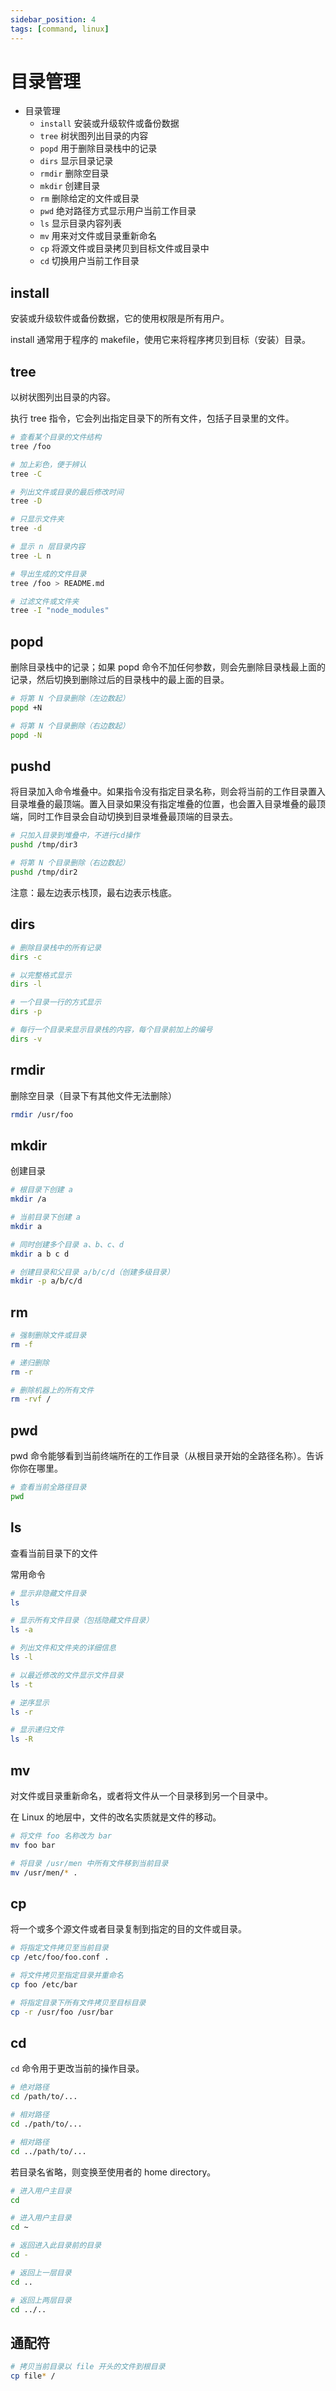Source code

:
 ```yaml
---
sidebar_position: 4
tags: [command, linux]
---
```


# 目录管理

- 目录管理
  - `install` 安装或升级软件或备份数据
  - `tree` 树状图列出目录的内容
  - `popd` 用于删除目录栈中的记录
  - `dirs` 显示目录记录
  - `rmdir` 删除空目录
  - `mkdir` 创建目录
  - `rm` 删除给定的文件或目录
  - `pwd` 绝对路径方式显示用户当前工作目录
  - `ls` 显示目录内容列表
  - `mv` 用来对文件或目录重新命名
  - `cp` 将源文件或目录拷贝到目标文件或目录中
  - `cd` 切换用户当前工作目录

## install

安装或升级软件或备份数据，它的使用权限是所有用户。

install 通常用于程序的 makefile，使用它来将程序拷贝到目标（安装）目录。

## tree

以树状图列出目录的内容。

执行 tree 指令，它会列出指定目录下的所有文件，包括子目录里的文件。

```bash
# 查看某个目录的文件结构
tree /foo

# 加上彩色，便于辨认
tree -C

# 列出文件或目录的最后修改时间
tree -D

# 只显示文件夹
tree -d

# 显示 n 层目录内容
tree -L n

# 导出生成的文件目录
tree /foo > README.md

# 过滤文件或文件夹
tree -I "node_modules"
```

## popd

删除目录栈中的记录；如果 popd 命令不加任何参数，则会先删除目录栈最上面的记录，然后切换到删除过后的目录栈中的最上面的目录。

```bash
# 将第 N 个目录删除（左边数起）
popd +N

# 将第 N 个目录删除（右边数起）
popd -N
```

## pushd

将目录加入命令堆叠中。如果指令没有指定目录名称，则会将当前的工作目录置入目录堆叠的最顶端。置入目录如果没有指定堆叠的位置，也会置入目录堆叠的最顶端，同时工作目录会自动切换到目录堆叠最顶端的目录去。

```bash
# 只加入目录到堆叠中，不进行cd操作
pushd /tmp/dir3

# 将第 N 个目录删除（右边数起）
pushd /tmp/dir2
```

注意：最左边表示栈顶，最右边表示栈底。

## dirs

```bash
# 删除目录栈中的所有记录
dirs -c

# 以完整格式显示
dirs -l

# 一个目录一行的方式显示
dirs -p

# 每行一个目录来显示目录栈的内容，每个目录前加上的编号
dirs -v
```

## rmdir

删除空目录（目录下有其他文件无法删除）

```bash
rmdir /usr/foo
```

## mkdir

创建目录

```bash
# 根目录下创建 a
mkdir /a

# 当前目录下创建 a
mkdir a

# 同时创建多个目录 a、b、c、d
mkdir a b c d

# 创建目录和父目录 a/b/c/d（创建多级目录）
mkdir -p a/b/c/d
```

## rm

```bash
# 强制删除文件或目录
rm -f

# 递归删除
rm -r

# 删除机器上的所有文件
rm -rvf /
```

## pwd

pwd 命令能够看到当前终端所在的工作目录（从根目录开始的全路径名称）。告诉你你在哪里。

```bash
# 查看当前全路径目录
pwd
```

## ls

查看当前目录下的文件

常用命令

```bash
# 显示非隐藏文件目录
ls

# 显示所有文件目录（包括隐藏文件目录）
ls -a

# 列出文件和文件夹的详细信息
ls -l

# 以最近修改的文件显示文件目录
ls -t

# 逆序显示
ls -r

# 显示递归文件
ls -R
```

## mv

对文件或目录重新命名，或者将文件从一个目录移到另一个目录中。

在 Linux 的地层中，文件的改名实质就是文件的移动。

```bash
# 将文件 foo 名称改为 bar
mv foo bar

# 将目录 /usr/men 中所有文件移到当前目录
mv /usr/men/* .
```

## cp

将一个或多个源文件或者目录复制到指定的目的文件或目录。

```bash
# 将指定文件拷贝至当前目录
cp /etc/foo/foo.conf .

# 将文件拷贝至指定目录并重命名
cp foo /etc/bar

# 将指定目录下所有文件拷贝至目标目录
cp -r /usr/foo /usr/bar
```

## cd

`cd` 命令用于更改当前的操作目录。

```bash
# 绝对路径
cd /path/to/...

# 相对路径
cd ./path/to/...

# 相对路径
cd ../path/to/...
```

若目录名省略，则变换至使用者的 home directory。

```bash
# 进入用户主目录
cd

# 进入用户主目录
cd ~

# 返回进入此目录前的目录
cd -

# 返回上一层目录
cd ..

# 返回上两层目录
cd ../..
```

## 通配符

```bash
# 拷贝当前目录以 file 开头的文件到根目录
cp file* /
```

-------------------------

Show each line from the material above where the string "install" can be found.

  - `install` 安装或升级软件或备份数据
## install
install 通常用于程序的 makefile，使用它来将程序拷贝到目标（安装）目录。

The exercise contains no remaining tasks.